Segment Start: Data to examine

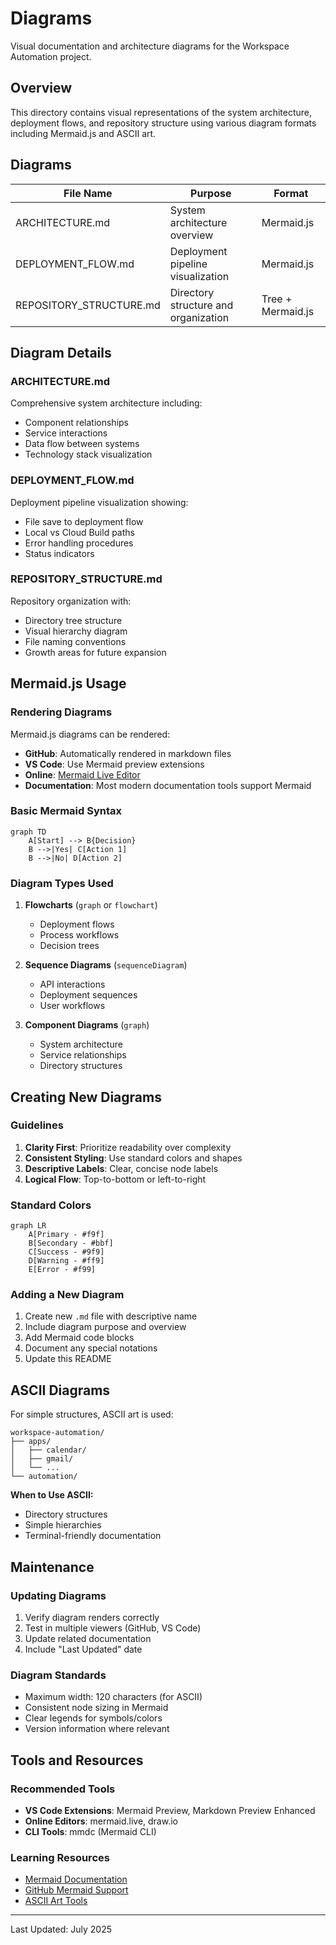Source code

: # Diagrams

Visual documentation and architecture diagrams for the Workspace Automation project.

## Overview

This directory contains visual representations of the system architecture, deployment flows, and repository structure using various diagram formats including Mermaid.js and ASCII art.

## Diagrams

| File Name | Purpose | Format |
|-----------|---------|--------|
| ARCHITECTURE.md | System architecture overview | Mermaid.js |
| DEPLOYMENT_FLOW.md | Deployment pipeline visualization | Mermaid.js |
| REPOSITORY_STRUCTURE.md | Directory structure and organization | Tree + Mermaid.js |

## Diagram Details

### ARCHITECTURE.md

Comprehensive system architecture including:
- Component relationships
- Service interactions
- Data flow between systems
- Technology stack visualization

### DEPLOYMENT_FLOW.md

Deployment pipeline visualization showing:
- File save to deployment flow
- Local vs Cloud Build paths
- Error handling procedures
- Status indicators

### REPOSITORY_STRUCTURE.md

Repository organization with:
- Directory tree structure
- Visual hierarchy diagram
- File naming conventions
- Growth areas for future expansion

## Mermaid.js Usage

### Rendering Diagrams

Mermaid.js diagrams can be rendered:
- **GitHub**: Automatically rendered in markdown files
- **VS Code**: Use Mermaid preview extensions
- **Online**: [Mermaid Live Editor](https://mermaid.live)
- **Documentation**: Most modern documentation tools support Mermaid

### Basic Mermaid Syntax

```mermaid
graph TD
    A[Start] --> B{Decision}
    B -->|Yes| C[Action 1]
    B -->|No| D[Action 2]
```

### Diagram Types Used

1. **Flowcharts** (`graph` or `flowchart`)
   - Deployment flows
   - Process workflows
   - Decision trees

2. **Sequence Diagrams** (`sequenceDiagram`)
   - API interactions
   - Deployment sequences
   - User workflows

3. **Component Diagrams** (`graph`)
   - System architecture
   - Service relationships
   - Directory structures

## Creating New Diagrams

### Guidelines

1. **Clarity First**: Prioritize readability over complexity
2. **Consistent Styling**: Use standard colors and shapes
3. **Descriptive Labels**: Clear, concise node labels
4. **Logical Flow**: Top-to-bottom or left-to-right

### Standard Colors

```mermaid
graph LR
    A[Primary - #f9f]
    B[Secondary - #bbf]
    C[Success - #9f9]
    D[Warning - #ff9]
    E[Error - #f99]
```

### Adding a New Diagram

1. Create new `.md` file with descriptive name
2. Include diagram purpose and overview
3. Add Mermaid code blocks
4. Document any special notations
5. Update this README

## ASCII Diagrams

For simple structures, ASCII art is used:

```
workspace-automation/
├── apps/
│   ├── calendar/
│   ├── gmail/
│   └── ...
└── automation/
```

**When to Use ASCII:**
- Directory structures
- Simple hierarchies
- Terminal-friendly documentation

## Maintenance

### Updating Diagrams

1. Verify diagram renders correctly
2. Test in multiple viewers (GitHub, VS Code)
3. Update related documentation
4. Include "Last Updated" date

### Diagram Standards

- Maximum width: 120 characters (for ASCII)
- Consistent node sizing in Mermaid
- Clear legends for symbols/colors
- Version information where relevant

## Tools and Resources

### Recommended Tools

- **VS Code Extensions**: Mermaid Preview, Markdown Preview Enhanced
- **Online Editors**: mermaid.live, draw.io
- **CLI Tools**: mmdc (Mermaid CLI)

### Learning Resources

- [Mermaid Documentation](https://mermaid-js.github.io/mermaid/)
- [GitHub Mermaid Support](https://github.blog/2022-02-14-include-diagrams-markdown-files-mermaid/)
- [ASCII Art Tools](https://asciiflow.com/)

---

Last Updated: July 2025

Segment End: Data to examine

### The problem
Leave the pictures out and reproduce all of the records exactly.

### Response to this task
Source code

: # Diagrams

Visual documentation and architecture diagrams for the Workspace Automation project.

## Overview

This directory contains visual representations of the system architecture, deployment flows, and repository structure using various diagram formats including Mermaid.js and ASCII art.

## Diagrams

| File Name | Purpose | Format |
|-----------|---------|--------|
| ARCHITECTURE.md | System architecture overview | Mermaid.js |
| DEPLOYMENT_FLOW.md | Deployment pipeline visualization | Mermaid.js |
| REPOSITORY_STRUCTURE.md | Directory structure and organization | Tree + Mermaid.js |

## Diagram Details

### ARCHITECTURE.md

Comprehensive system architecture including:
- Component relationships
- Service interactions
- Data flow between systems
- Technology stack visualization

### DEPLOYMENT_FLOW.md

Deployment pipeline visualization showing:
- File save to deployment flow
- Local vs Cloud Build paths
- Error handling procedures
- Status indicators

### REPOSITORY_STRUCTURE.md

Repository organization with:
- Directory tree structure
- Visual hierarchy diagram
- File naming conventions
- Growth areas for future expansion

## Mermaid.js Usage

### Rendering Diagrams

Mermaid.js diagrams can be rendered:
- **GitHub**: Automatically rendered in markdown files
- **VS Code**: Use Mermaid preview extensions
- **Online**: [Mermaid Live Editor](https://mermaid.live)
- **Documentation**: Most modern documentation tools support Mermaid

### Basic Mermaid Syntax

```mermaid
graph TD
    A[Start] --> B{Decision}
    B -->|Yes| C[Action 1]
    B -->|No| D[Action 2]
```

### Diagram Types Used

1. **Flowcharts** (`graph` or `flowchart`)
   - Deployment flows
   - Process workflows
   - Decision trees

2. **Sequence Diagrams** (`sequenceDiagram`)
   - API interactions
   - Deployment sequences
   - User workflows

3. **Component Diagrams** (`graph`)
   - System architecture
   - Service relationships
   - Directory structures

## Creating New Diagrams

### Guidelines

1. **Clarity First**: Prioritize readability over complexity
2. **Consistent Styling**: Use standard colors and shapes
3. **Descriptive Labels**: Clear, concise node labels
4. **Logical Flow**: Top-to-bottom or left-to-right

### Standard Colors

```mermaid
graph LR
    A[Primary - #f9f]
    B[Secondary - #bbf]
    C[Success - #9f9]
    D[Warning - #ff9]
    E[Error - #f99]
```

### Adding a New Diagram

1. Create new `.md` file with descriptive name
2. Include diagram purpose and overview
3. Add Mermaid code blocks
4. Document any special notations
5. Update this README

## ASCII Diagrams

For simple structures, ASCII art is used:

```
workspace-automation/
├── apps/
│   ├── calendar/
│   ├── gmail/
│   └── ...
└── automation/
```

**When to Use ASCII:**
- Directory structures
- Simple hierarchies
- Terminal-friendly documentation

## Maintenance

### Updating Diagrams

1. Verify diagram renders correctly
2. Test in multiple viewers (GitHub, VS Code)
3. Update related documentation
4. Include "Last Updated" date

### Diagram Standards

- Maximum width: 120 characters (for ASCII)
- Consistent node sizing in Mermaid
- Clear legends for symbols/colors
- Version information where relevant

## Tools and Resources

### Recommended Tools

- **VS Code Extensions**: Mermaid Preview, Markdown Preview Enhanced
- **Online Editors**: mermaid.live, draw.io
- **CLI Tools**: mmdc (Mermaid CLI)

### Learning Resources

- [Mermaid Documentation](https://mermaid-js.github.io/mermaid/)
- [GitHub Mermaid Support](https://github.blog/2022-02-14-include-diagrams-markdown-files-mermaid/)
- [ASCII Art Tools](https://asciiflow.com/)

---

Last Updated: July 2025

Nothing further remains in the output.